Content starts

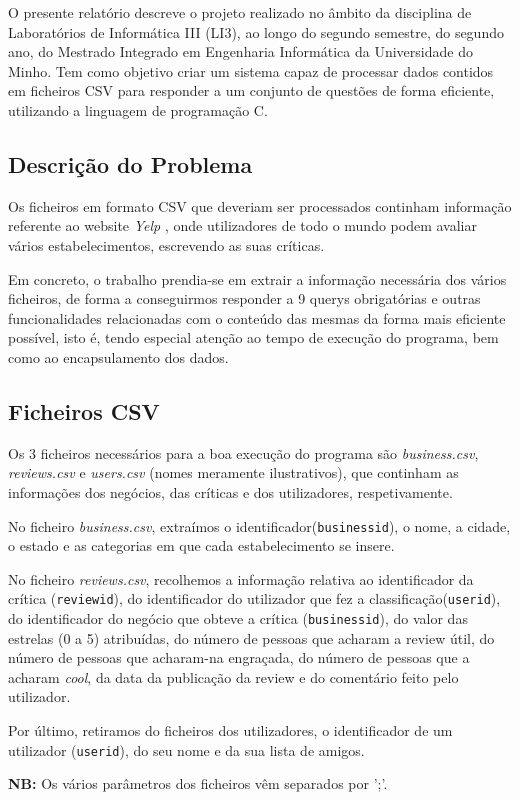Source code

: \documentclass[a4paper]{article}
\begin{document}
O presente relatório descreve o projeto realizado no âmbito da disciplina de
Laboratórios de Informática III (LI3), ao longo do segundo semestre,
do segundo ano, do Mestrado Integrado em Engenharia Informática da Universidade do Minho.
Tem como objetivo criar um sistema capaz de processar dados contidos em ficheiros CSV para 
responder a um conjunto de questões de forma eficiente, utilizando a linguagem de programação C.


\subsection{Descrição do Problema}
\label{sec:problema}

Os ficheiros em formato CSV que deveriam ser processados continham informação referente ao
website {\textit{Yelp}} \cite{yelp}, onde utilizadores
de todo o mundo podem avaliar vários estabelecimentos, escrevendo as suas críticas.

Em concreto, o trabalho prendia-se em extrair a informação necessária dos vários
ficheiros, de forma a conseguirmos responder a 9 querys obrigatórias e outras funcionalidades relacionadas com
o conteúdo das mesmas da forma mais eficiente possível, isto é, tendo especial
atenção ao tempo de execução do programa, bem como ao encapsulamento dos dados.

\subsection{Ficheiros CSV}
\label{sec:CSV}

Os 3 ficheiros necessários para a boa execução do programa são \textit{business.csv}, \textit{reviews.csv} e \textit{users.csv} (nomes
meramente ilustrativos), que continham as informações dos negócios, das críticas e dos utilizadores, respetivamente. \par
No ficheiro \textit{business.csv}, extraímos o identificador(\texttt{business\textunderscore id}), o nome, a cidade, o estado e as categorias em que cada estabelecimento se insere. \par
No ficheiro \textit{reviews.csv}, recolhemos a informação relativa ao identificador da crítica (\texttt{review\textunderscore id}), do identificador
do utilizador que fez a classificação(\texttt{user\textunderscore id}), do identificador do negócio que obteve 
a crítica (\texttt{business\textunderscore id}),
do valor das estrelas (0 a 5) atribuídas, do número de pessoas que 
acharam a review útil, do número de pessoas que acharam-na engraçada, do número de pessoas que a acharam 
\textit{cool}, 
da data da publicação da review e do comentário feito pelo utilizador. \par
Por último, retiramos do ficheiros dos utilizadores, o identificador de um utilizador (\texttt{user\textunderscore id}), do seu nome e da sua lista de amigos. \par
      \vspace{0.25cm}
\textbf{NB:} Os vários parâmetros dos ficheiros vêm separados por ';'.
\end{document}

Content ends

■ **Problem description**
Among the records above, repeat exactly the line with "de todo o mundo", the line with "meramente ilustrativos), que", and every line in between, and only those.

■ **Task answer**
de todo o mundo podem avaliar vários estabelecimentos, escrevendo as suas críticas.

Em concreto, o trabalho prendia-se em extrair a informação necessária dos vários
ficheiros, de forma a conseguirmos responder a 9 querys obrigatórias e outras funcionalidades relacionadas com
o conteúdo das mesmas da forma mais eficiente possível, isto é, tendo especial
atenção ao tempo de execução do programa, bem como ao encapsulamento dos dados.

\subsection{Ficheiros CSV}
\label{sec:CSV}

Os 3 ficheiros necessários para a boa execução do programa são \textit{business.csv}, \textit{reviews.csv} e \textit{users.csv} (nomes
meramente ilustrativos), que continham as informações dos negócios, das críticas e dos utilizadores, respetivamente. \par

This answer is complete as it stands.